Stability of Hsp60 in plasma

Plasma samples from individuals with undetectable, medium, or high Hsp60 levels were incubated with 11 μg recombinant Hsp60 in sealed tubes at 37°C for 48 hours. Samples were removed at 0.5, 1, 2, 4, 8, 24, and 48 hours and assayed for the presence of Hsp60 by Western blotting and 2-site enzyme-linked immunosorbent assay (ELISA).

Analysis of the presence of the Hsp60 mitochondrial import peptide

The peptide VFRQMRPVSRVLA, which represents amino acid 7 to 19 of the 30 residue N-terminal mitochondrial import peptide of Hsp60, was synthesized by Eurogentec (Seraing, Belgium) and used to raise a high titer rabbit polyclonal antiserum. This was used in Western blotting experiments and in conjunction with the LK-1 monoclonal capture antibody in an ELISA assay to determine if any of the circulating Hsp60 in human blood contains the mitochondrial import peptide.
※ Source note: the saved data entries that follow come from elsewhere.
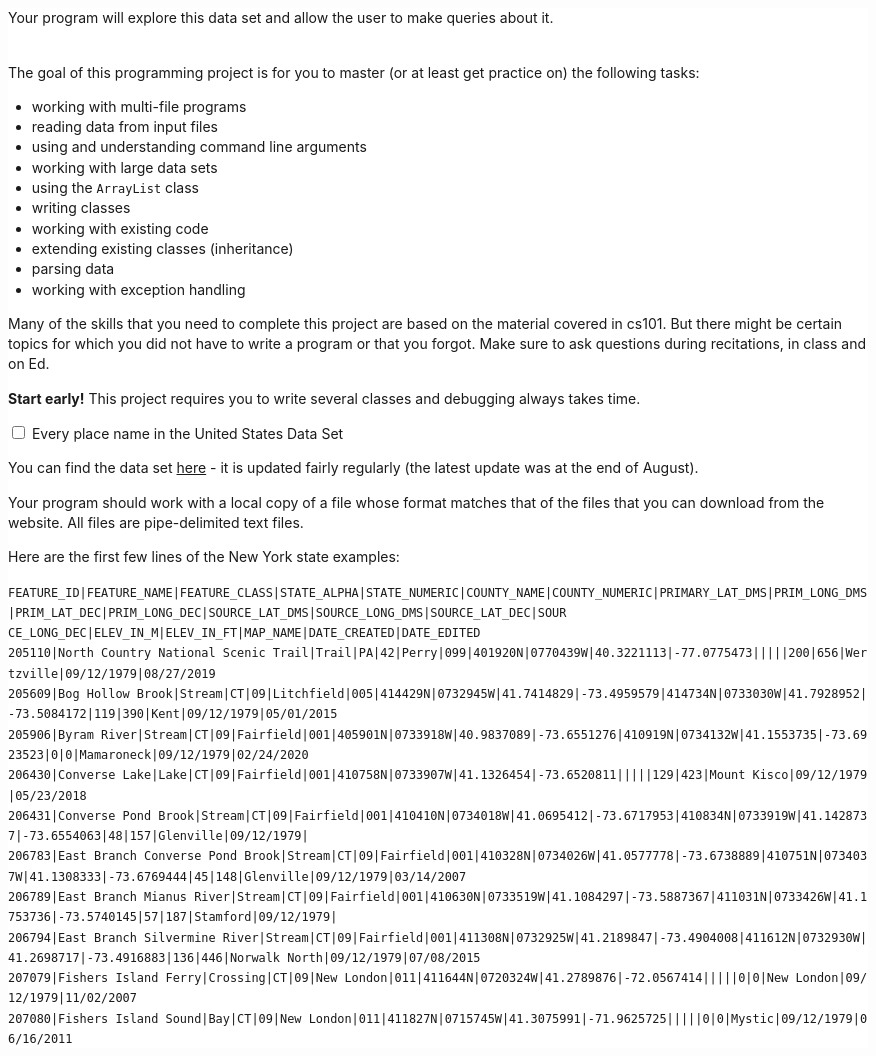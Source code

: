 Your program will explore this data set and allow the user to make queries about it.
<br/><br/>

The goal of this programming project is for you to master (or at least
get practice on) the following tasks:

- working with multi-file programs
- reading data from input files
- using and understanding command line arguments
- working with large data sets
- using the `ArrayList` class
- writing classes
- working with existing code
- extending existing classes (inheritance)
- parsing data
- working with exception handling

Many of the skills that you need to complete this project
are based on the material covered in cs101. But there might be certain
topics for which you did not have to write a program or that you forgot.
Make sure to ask questions during recitations, in class and on Ed.

**Start early!** This project requires you to write several classes and
debugging always takes time.



<div class="wrap-collabsible">
<input id="Every place name in the United States Data Set" class="toggle" type="checkbox"  >
<label for="Every place name in the United States Data Set" class="lbl-toggle"> Every place name in the United States Data Set </label>
<div class="collapsible-content" markdown=1>
<div class="content-inner" markdown=1>

You can find the data set [here](https://www.usgs.gov/core-science-systems/ngp/board-on-geographic-names/download-gnis-data) - it is updated fairly regularly (the latest update was at the end of August).

Your program should work with a local copy of a file whose format matches that of the files that you can download from
the website. All files are pipe-delimited text files.

Here are the first few lines of the New York state examples:

```
FEATURE_ID|FEATURE_NAME|FEATURE_CLASS|STATE_ALPHA|STATE_NUMERIC|COUNTY_NAME|COUNTY_NUMERIC|PRIMARY_LAT_DMS|PRIM_LONG_DMS|PRIM_LAT_DEC|PRIM_LONG_DEC|SOURCE_LAT_DMS|SOURCE_LONG_DMS|SOURCE_LAT_DEC|SOUR
CE_LONG_DEC|ELEV_IN_M|ELEV_IN_FT|MAP_NAME|DATE_CREATED|DATE_EDITED
205110|North Country National Scenic Trail|Trail|PA|42|Perry|099|401920N|0770439W|40.3221113|-77.0775473|||||200|656|Wertzville|09/12/1979|08/27/2019
205609|Bog Hollow Brook|Stream|CT|09|Litchfield|005|414429N|0732945W|41.7414829|-73.4959579|414734N|0733030W|41.7928952|-73.5084172|119|390|Kent|09/12/1979|05/01/2015
205906|Byram River|Stream|CT|09|Fairfield|001|405901N|0733918W|40.9837089|-73.6551276|410919N|0734132W|41.1553735|-73.6923523|0|0|Mamaroneck|09/12/1979|02/24/2020
206430|Converse Lake|Lake|CT|09|Fairfield|001|410758N|0733907W|41.1326454|-73.6520811|||||129|423|Mount Kisco|09/12/1979|05/23/2018
206431|Converse Pond Brook|Stream|CT|09|Fairfield|001|410410N|0734018W|41.0695412|-73.6717953|410834N|0733919W|41.1428737|-73.6554063|48|157|Glenville|09/12/1979|
206783|East Branch Converse Pond Brook|Stream|CT|09|Fairfield|001|410328N|0734026W|41.0577778|-73.6738889|410751N|0734037W|41.1308333|-73.6769444|45|148|Glenville|09/12/1979|03/14/2007
206789|East Branch Mianus River|Stream|CT|09|Fairfield|001|410630N|0733519W|41.1084297|-73.5887367|411031N|0733426W|41.1753736|-73.5740145|57|187|Stamford|09/12/1979|
206794|East Branch Silvermine River|Stream|CT|09|Fairfield|001|411308N|0732925W|41.2189847|-73.4904008|411612N|0732930W|41.2698717|-73.4916883|136|446|Norwalk North|09/12/1979|07/08/2015
207079|Fishers Island Ferry|Crossing|CT|09|New London|011|411644N|0720324W|41.2789876|-72.0567414|||||0|0|New London|09/12/1979|11/02/2007
207080|Fishers Island Sound|Bay|CT|09|New London|011|411827N|0715745W|41.3075991|-71.9625725|||||0|0|Mystic|09/12/1979|06/16/2011
```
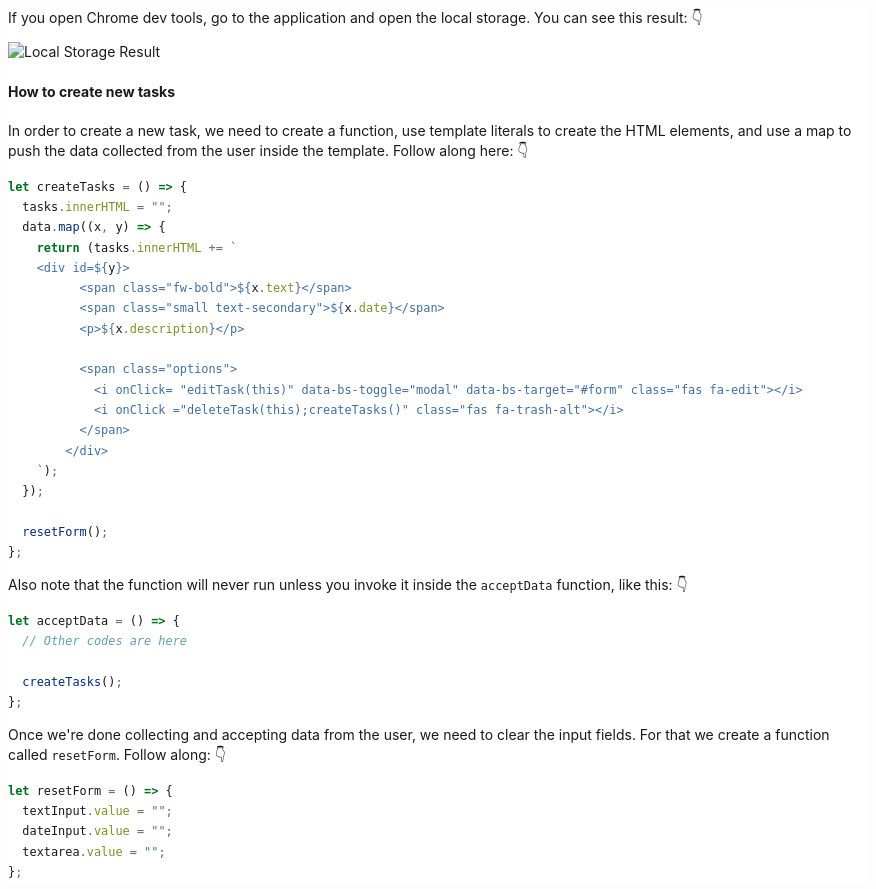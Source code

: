 If you open Chrome dev tools, go to the application and open the local storage. You can see this result: 👇

![Local Storage Result](https://dev-to-uploads.s3.amazonaws.com/uploads/articles/7mku6j28tknry3xqrwg3.png)

#### How to create new tasks

In order to create a new task, we need to create a function, use template literals to create the HTML elements, and use a map to push the data collected from the user inside the template. Follow along here: 👇

```js
let createTasks = () => {
  tasks.innerHTML = "";
  data.map((x, y) => {
    return (tasks.innerHTML += `
    <div id=${y}>
          <span class="fw-bold">${x.text}</span>
          <span class="small text-secondary">${x.date}</span>
          <p>${x.description}</p>

          <span class="options">
            <i onClick= "editTask(this)" data-bs-toggle="modal" data-bs-target="#form" class="fas fa-edit"></i>
            <i onClick ="deleteTask(this);createTasks()" class="fas fa-trash-alt"></i>
          </span>
        </div>
    `);
  });

  resetForm();
};
```

Also note that the function will never run unless you invoke it inside the `acceptData` function, like this: 👇

```js
let acceptData = () => {
  // Other codes are here

  createTasks();
};
```

Once we're done collecting and accepting data from the user, we need to clear the input fields. For that we create a function called `resetForm`. Follow along: 👇

```js
let resetForm = () => {
  textInput.value = "";
  dateInput.value = "";
  textarea.value = "";
};
```
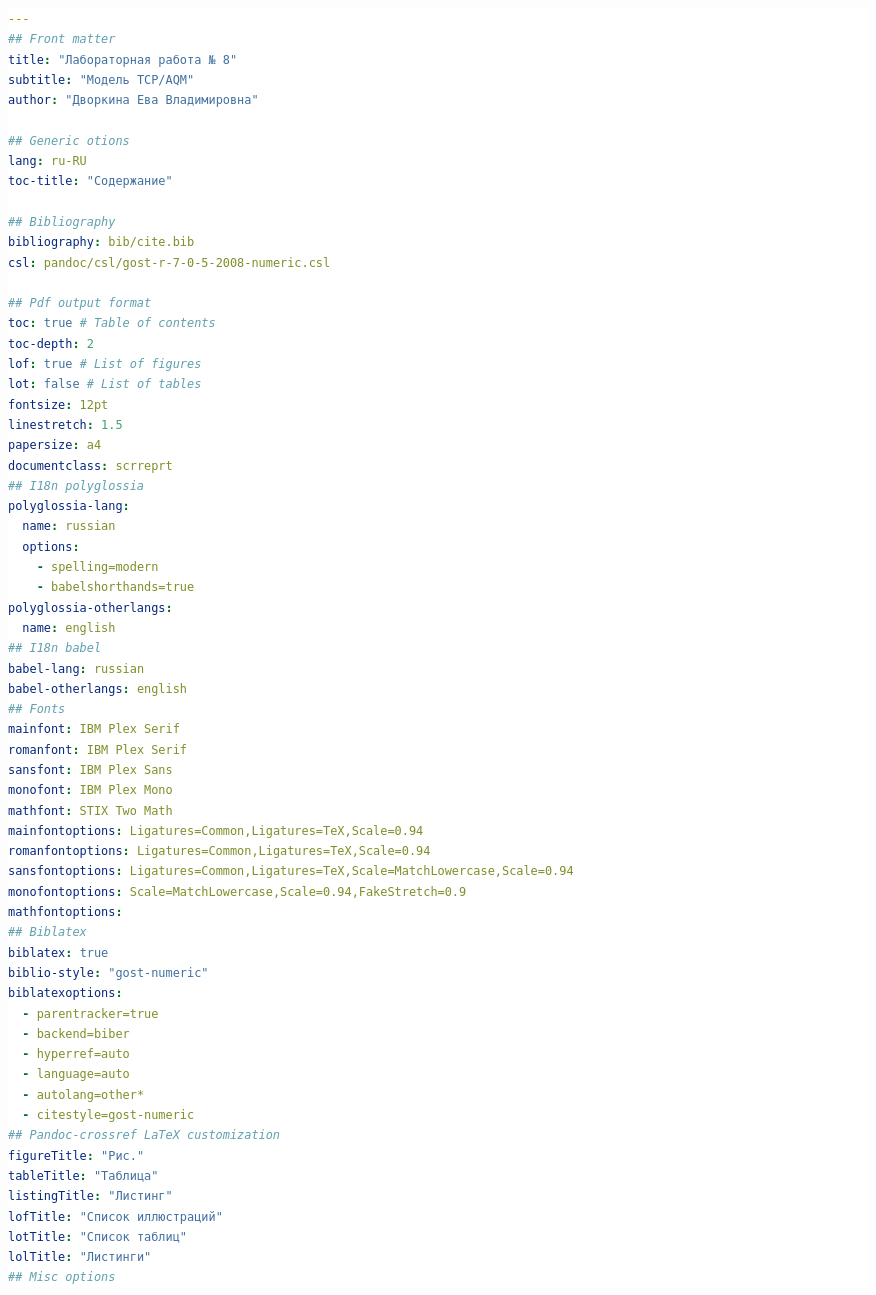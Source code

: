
 ```yaml
---
## Front matter
title: "Лабораторная работа № 8"
subtitle: "Модель TCP/AQM"
author: "Дворкина Ева Владимировна"

## Generic otions
lang: ru-RU
toc-title: "Содержание"

## Bibliography
bibliography: bib/cite.bib
csl: pandoc/csl/gost-r-7-0-5-2008-numeric.csl

## Pdf output format
toc: true # Table of contents
toc-depth: 2
lof: true # List of figures
lot: false # List of tables
fontsize: 12pt
linestretch: 1.5
papersize: a4
documentclass: scrreprt
## I18n polyglossia
polyglossia-lang:
  name: russian
  options:
	- spelling=modern
	- babelshorthands=true
polyglossia-otherlangs:
  name: english
## I18n babel
babel-lang: russian
babel-otherlangs: english
## Fonts
mainfont: IBM Plex Serif
romanfont: IBM Plex Serif
sansfont: IBM Plex Sans
monofont: IBM Plex Mono
mathfont: STIX Two Math
mainfontoptions: Ligatures=Common,Ligatures=TeX,Scale=0.94
romanfontoptions: Ligatures=Common,Ligatures=TeX,Scale=0.94
sansfontoptions: Ligatures=Common,Ligatures=TeX,Scale=MatchLowercase,Scale=0.94
monofontoptions: Scale=MatchLowercase,Scale=0.94,FakeStretch=0.9
mathfontoptions:
## Biblatex
biblatex: true
biblio-style: "gost-numeric"
biblatexoptions:
  - parentracker=true
  - backend=biber
  - hyperref=auto
  - language=auto
  - autolang=other*
  - citestyle=gost-numeric
## Pandoc-crossref LaTeX customization
figureTitle: "Рис."
tableTitle: "Таблица"
listingTitle: "Листинг"
lofTitle: "Список иллюстраций"
lotTitle: "Список таблиц"
lolTitle: "Листинги"
## Misc options
```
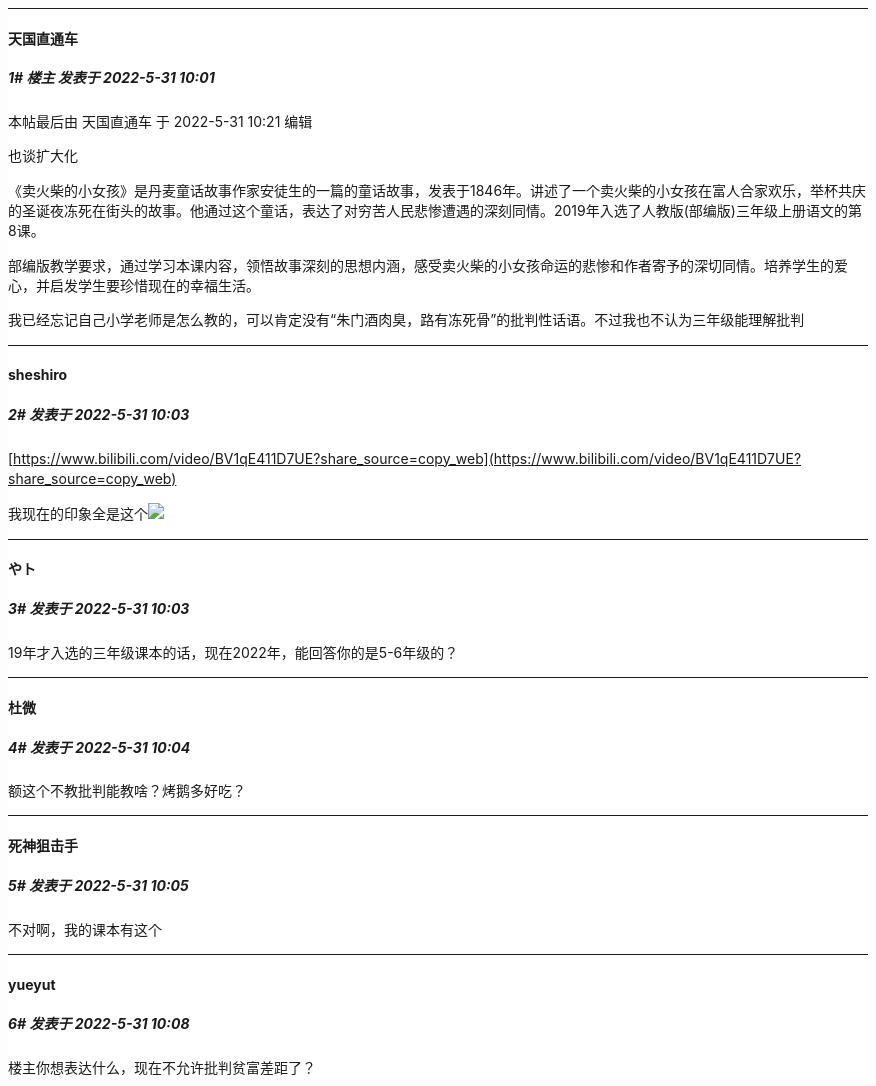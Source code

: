 

*****

####  天国直通车  
##### 1#       楼主       发表于 2022-5-31 10:01

 本帖最后由 天国直通车 于 2022-5-31 10:21 编辑 

也谈扩大化

《卖火柴的小女孩》是丹麦童话故事作家安徒生的一篇的童话故事，发表于1846年。讲述了一个卖火柴的小女孩在富人合家欢乐，举杯共庆的圣诞夜冻死在街头的故事。他通过这个童话，表达了对穷苦人民悲惨遭遇的深刻同情。2019年入选了人教版(部编版)三年级上册语文的第8课。

部编版教学要求，通过学习本课内容，领悟故事深刻的思想内涵，感受卖火柴的小女孩命运的悲惨和作者寄予的深切同情。培养学生的爱心，并启发学生要珍惜现在的幸福生活。

我已经忘记自己小学老师是怎么教的，可以肯定没有“朱门酒肉臭，路有冻死骨”的批判性话语。不过我也不认为三年级能理解批判

*****

####  sheshiro  
##### 2#       发表于 2022-5-31 10:03

[https://www.bilibili.com/video/BV1qE411D7UE?share_source=copy_web](https://www.bilibili.com/video/BV1qE411D7UE?share_source=copy_web)

我现在的印象全是这个<img src="https://static.saraba1st.com/image/smiley/face2017/067.png" referrerpolicy="no-referrer">

*****

####  やト  
##### 3#       发表于 2022-5-31 10:03

19年才入选的三年级课本的话，现在2022年，能回答你的是5-6年级的？

*****

####  杜微  
##### 4#       发表于 2022-5-31 10:04

额这个不教批判能教啥？烤鹅多好吃？

*****

####  死神狙击手  
##### 5#       发表于 2022-5-31 10:05

不对啊，我的课本有这个

*****

####  yueyut  
##### 6#       发表于 2022-5-31 10:08

楼主你想表达什么，现在不允许批判贫富差距了？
Mass spectrometric analysis of circulating Hsp60

A number of plasma samples with high levels of Hsp60 were chosen for analysis of the nature of the circulating antigen. The Hsp60 in these samples was immunoprecipitated using Seize X protein G Immunoprecipitation Kit from Pierce (Rockford, IL, USA), according to the vendor. The protein(s) binding to columns was analyzed by sodium dodecyl sulphate polyacrylamide gel electrophoresis (SDS-PAGE) using the method of Laemmli (1970). Proteins were stained with colloidal Coomassie brilliant blue (Sigma, St Louis, MO, USA) and digested in-gel with trypsin prior to analysis of peptides by liquid chromatography/tandem mass spectrometry (LC-MS/MS) using a ProteomeX system (Thermo Electron, Hemel Hempstead, UK). Spectra were searched against the translated human database downloaded from the National Center for Biotechnology Information ([NCBI], http://www.ncbi.nlm.nih.gov) using Bioworks v3.1 with TurboSEQUEST software (Thermo Electron).

Determination of the variation in individual circulating Hsp60 levels

A group of 69 Whitehall II study participants whose blood had been taken in 1999/2000 and assayed for Hsp60 in our preliminary study (Lewthwaite et al 2002) were reassessed for this study in order to investigate stability over a 4-year period. Shorter-term stability was assessed in the dental patients. They provided blood on 6 occasions over a period of 30 days (baseline and 1, 3, 5, 7, and 30 days after periodontal therapy), and levels of plasma Hsp60 were assayed using ELISA.

Sequencing of the HSP60/HSP10 bidirectional promoter

Genomic DNA was prepared from the circulating mononuclear cells of 7 individuals with high circulating Hsp60 and 8 with low Hsp60 levels from the Whitehall II cohort. The promoter region and the first exons of both the genes were amplified (from position 2996 to 3957, accession number AJ250915) according to the method described by Hansen et al (2003). Sequencing of the polymerase chain reaction (PCR) products was performed with appropriate sequencing primers using protocols provided for the DYEnamic ET Dye Terminator Cycle Sequencing kit and the MegaBACE DNA analysis system (Amersham Biosciences, Little Chalfont, Bucks, UK).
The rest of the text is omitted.